DATA SHOWN section start

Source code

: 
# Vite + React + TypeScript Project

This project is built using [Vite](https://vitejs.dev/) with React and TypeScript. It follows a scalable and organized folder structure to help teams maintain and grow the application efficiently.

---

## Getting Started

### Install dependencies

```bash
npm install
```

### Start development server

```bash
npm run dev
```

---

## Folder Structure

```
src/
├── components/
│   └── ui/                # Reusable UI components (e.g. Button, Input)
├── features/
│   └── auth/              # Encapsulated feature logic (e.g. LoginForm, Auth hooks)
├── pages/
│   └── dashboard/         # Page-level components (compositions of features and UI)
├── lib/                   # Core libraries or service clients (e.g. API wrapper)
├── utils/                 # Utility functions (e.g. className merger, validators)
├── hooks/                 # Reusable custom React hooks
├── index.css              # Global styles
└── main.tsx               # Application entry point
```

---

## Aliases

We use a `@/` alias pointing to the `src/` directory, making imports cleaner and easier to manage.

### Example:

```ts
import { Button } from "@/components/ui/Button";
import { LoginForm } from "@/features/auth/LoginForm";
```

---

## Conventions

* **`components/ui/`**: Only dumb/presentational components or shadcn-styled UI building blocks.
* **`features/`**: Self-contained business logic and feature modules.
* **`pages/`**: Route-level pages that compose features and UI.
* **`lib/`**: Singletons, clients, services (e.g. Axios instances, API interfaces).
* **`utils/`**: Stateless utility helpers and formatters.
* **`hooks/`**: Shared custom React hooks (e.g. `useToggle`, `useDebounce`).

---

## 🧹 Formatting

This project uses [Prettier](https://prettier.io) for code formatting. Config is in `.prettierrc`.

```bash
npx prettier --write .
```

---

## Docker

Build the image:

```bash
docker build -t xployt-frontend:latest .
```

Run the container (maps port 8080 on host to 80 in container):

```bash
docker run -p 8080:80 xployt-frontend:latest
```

DATA SHOWN section end

* _TASK ITEM_
Tell how many lines of the data above contain the word "latest", giving the number by itself.

* _SOLUTION FOR THIS TASK_
2